The U-factor is a rating system that was developed by the National Fenestration Rating Council, or NFRC, a nonprofit group aimed at providing independent labeling and ratings for the energy efficiency of various building components. It is one of the factors considered by the U.S. Department of Energy and Environmental Protection Agency’s Energy Star program.
What are low U-factors? They indicate that a window has excellent resistance to heat flow and greater insulation, while a high U-factor indicates a less efficient window that is not as good at insulating.
In colder climates in the northern part of the country where heaters are used frequently in winter, the ideal U-factor will be 0.30 or less.
In the mixed climates found in the Midwest and Northern United States, where both heating and cooling are used, a U-factor of 0.32 or less should be the goal, while in mixed climates in the central and southern parts of the nation where both heating and cooling are used, homeowners should aim for a U-factor of 0.35 or less.
Finally, in the cooling-dominated areas of the south where the climate is generally hot year-round, look for a U-factor of 0.60 or less.
Solar Heat Gain Coefficient (SHGC)
Solar heat gain coefficient, or SHGC, refers to the amount of solar radiation that is able to pass through a window and can quantify the amount of energy efficiency offered by a specific window. Understanding the way a window performs in relation to solar heat and sunlight facilitates the process of choosing the right windows for a particular installation.
SHGC is described using a ratio in which 1 is the maximum amount of solar heat that is allowed through a window, while 0 means that the least amount of light possible is allowed through.
For colder northern climates, an SHGC in the range of 0.30 to 0.60 is ideal as these windows can allow the solar heat that is gained to warm the home, although the window’s U-factor is a more important consideration than SHGC in these areas.
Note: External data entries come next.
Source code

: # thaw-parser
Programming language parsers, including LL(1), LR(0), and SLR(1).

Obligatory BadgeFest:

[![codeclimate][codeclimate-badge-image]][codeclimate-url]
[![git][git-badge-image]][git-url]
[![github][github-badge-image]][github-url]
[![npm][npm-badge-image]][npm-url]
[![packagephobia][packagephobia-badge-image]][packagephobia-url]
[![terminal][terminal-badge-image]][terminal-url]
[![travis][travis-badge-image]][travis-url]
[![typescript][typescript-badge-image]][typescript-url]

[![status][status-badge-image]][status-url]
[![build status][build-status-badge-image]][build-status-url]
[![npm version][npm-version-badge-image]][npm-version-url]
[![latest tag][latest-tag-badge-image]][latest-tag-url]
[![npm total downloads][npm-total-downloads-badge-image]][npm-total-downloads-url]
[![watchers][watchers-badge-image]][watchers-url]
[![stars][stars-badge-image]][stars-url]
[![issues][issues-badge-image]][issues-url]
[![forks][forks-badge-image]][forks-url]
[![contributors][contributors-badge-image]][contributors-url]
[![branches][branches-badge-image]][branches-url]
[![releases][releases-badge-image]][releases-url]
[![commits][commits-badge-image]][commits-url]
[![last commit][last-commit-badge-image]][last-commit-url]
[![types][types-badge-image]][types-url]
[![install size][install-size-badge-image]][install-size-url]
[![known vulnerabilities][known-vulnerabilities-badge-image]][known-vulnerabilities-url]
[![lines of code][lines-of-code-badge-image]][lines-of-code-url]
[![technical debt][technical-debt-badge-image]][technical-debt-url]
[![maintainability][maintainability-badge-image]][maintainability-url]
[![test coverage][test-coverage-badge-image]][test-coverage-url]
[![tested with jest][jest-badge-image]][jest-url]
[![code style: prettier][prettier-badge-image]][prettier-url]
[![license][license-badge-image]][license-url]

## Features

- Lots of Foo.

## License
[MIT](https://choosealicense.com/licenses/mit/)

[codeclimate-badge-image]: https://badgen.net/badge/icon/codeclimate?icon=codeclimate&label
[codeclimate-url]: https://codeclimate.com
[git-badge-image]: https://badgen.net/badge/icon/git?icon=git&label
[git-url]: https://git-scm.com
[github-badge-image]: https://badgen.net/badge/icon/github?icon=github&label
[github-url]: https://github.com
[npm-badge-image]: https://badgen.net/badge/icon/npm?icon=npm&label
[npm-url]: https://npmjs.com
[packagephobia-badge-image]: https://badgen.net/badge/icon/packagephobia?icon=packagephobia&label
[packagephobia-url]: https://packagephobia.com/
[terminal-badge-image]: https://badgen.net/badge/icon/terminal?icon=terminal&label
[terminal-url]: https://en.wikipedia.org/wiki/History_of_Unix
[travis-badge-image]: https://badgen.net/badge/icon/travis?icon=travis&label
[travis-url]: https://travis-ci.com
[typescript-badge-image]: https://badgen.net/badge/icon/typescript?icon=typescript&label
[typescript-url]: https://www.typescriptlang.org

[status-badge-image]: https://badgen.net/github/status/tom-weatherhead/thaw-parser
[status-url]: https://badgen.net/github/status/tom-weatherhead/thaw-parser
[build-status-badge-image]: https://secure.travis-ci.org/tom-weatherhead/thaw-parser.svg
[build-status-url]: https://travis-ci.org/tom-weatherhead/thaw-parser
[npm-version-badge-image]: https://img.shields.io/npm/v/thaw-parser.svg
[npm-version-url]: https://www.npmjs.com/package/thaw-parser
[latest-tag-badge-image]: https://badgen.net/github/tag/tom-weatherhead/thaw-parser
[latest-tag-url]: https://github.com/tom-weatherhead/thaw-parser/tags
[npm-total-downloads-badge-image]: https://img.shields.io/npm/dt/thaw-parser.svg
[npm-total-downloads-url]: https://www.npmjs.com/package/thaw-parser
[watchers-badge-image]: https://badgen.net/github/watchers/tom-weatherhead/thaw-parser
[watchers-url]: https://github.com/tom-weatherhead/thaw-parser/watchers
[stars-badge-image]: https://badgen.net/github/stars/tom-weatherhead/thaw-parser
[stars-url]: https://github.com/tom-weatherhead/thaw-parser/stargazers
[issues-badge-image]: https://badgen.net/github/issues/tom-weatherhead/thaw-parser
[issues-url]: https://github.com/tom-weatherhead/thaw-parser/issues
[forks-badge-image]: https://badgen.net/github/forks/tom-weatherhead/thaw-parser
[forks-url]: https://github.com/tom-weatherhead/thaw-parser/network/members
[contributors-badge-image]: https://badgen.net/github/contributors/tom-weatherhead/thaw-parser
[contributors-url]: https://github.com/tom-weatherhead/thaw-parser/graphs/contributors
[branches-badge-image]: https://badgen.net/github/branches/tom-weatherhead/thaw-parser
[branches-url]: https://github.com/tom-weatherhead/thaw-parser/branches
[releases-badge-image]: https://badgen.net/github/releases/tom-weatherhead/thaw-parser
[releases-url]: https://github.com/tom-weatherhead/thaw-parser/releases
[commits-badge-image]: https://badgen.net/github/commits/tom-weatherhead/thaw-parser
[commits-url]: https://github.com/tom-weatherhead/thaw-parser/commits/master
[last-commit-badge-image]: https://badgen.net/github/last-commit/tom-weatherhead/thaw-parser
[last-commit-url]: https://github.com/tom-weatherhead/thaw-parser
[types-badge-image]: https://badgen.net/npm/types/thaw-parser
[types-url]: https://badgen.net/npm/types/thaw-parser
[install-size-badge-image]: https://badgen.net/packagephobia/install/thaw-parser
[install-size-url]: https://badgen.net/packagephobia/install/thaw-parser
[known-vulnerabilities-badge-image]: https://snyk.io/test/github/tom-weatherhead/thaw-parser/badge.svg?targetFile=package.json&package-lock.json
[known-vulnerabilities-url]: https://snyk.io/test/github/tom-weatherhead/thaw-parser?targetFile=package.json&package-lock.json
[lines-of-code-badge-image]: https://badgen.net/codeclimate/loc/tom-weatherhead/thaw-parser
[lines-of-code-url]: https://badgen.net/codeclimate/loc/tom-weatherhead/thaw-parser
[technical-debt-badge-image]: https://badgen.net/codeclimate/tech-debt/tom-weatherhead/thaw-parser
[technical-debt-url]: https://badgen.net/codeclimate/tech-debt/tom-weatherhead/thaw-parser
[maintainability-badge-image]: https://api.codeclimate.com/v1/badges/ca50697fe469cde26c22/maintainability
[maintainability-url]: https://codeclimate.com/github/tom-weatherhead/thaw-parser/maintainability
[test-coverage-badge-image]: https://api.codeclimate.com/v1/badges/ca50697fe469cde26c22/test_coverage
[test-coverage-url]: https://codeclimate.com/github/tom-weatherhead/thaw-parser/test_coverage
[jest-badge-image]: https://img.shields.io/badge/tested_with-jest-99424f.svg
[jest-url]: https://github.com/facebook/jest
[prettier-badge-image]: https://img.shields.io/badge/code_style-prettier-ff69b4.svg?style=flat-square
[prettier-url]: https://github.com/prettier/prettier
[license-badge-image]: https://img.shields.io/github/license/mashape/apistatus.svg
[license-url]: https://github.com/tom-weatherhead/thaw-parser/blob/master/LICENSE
However, in the north and Midwest, where the climate is mixed, windows should have an SHGC below 0.40. In the mixed climates in the south and central areas of the nation where both heating and cooling are used, it is best to keep the SHGC under 0.30.
It is in the cooling-dominated south where choosing windows with a low SHGC is the most advantageous as the main concern in these areas is ensuring the interior of the home remains cool. An SHGC of less than 0.27 is ideal in these areas.
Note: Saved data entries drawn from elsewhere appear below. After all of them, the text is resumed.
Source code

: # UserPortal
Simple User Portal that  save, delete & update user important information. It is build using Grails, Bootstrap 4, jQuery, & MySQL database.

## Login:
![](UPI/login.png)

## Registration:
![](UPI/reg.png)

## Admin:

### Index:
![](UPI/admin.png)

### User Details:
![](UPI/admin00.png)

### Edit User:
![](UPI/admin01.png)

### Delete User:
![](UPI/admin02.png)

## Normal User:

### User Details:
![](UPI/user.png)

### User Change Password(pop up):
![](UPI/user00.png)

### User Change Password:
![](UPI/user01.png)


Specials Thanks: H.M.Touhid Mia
R-value is a measurement that is used to quantify the thermal resistance offered by a window. It measures thermal conductance, making it the inverse of the U-value. It describes the effectiveness of a window’s insulation and how well it resists the flow of heat.
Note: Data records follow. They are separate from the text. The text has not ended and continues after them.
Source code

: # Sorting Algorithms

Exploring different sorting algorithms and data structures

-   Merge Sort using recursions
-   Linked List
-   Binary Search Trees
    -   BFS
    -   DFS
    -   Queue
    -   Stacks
A higher R-value will indicate greater resistance to heat flow and more effective insulation. It is important to note, however, that although R-values do provide useful data for comparing different types of windows, this figure only applies in windows that have been properly installed.
An R-value will usually be within the range of 0.9 and 3.0. A higher R-value indicates a more effective window, so it is important to seek the highest R-value possible regardless of the zone in which the home is situated.
Visible Transmittance (VT)
Also known as visible light transmission, visible transmittance is a measurement indicating the amount of light in the spectrum’s visible portion that passes through a window.
A higher number indicates a greater amount of light is able to pass through the glass. It is expressed as a number from 0 to 1, with a VT of.5 meaning that 50% of light gets through, while a VT of .95 indicates that 95% of light will get through.
In colder climates, many homeowners wish to maximize the amount of light that enters through a window. However, it is important to keep in mind that the tradeoff may be an undesirable amount of solar heat gain.
In general, the VT you need does not depend on your geographical region. Instead, it will be determined by the home’s specific daylighting requirements and the homeowner’s desire to reduce the interior glare within a space.
Condensation Resistance (CR)
The condensation resistance, or CR, is another rating that is used by the NFRC, and it determines how well a specific window resists condensation.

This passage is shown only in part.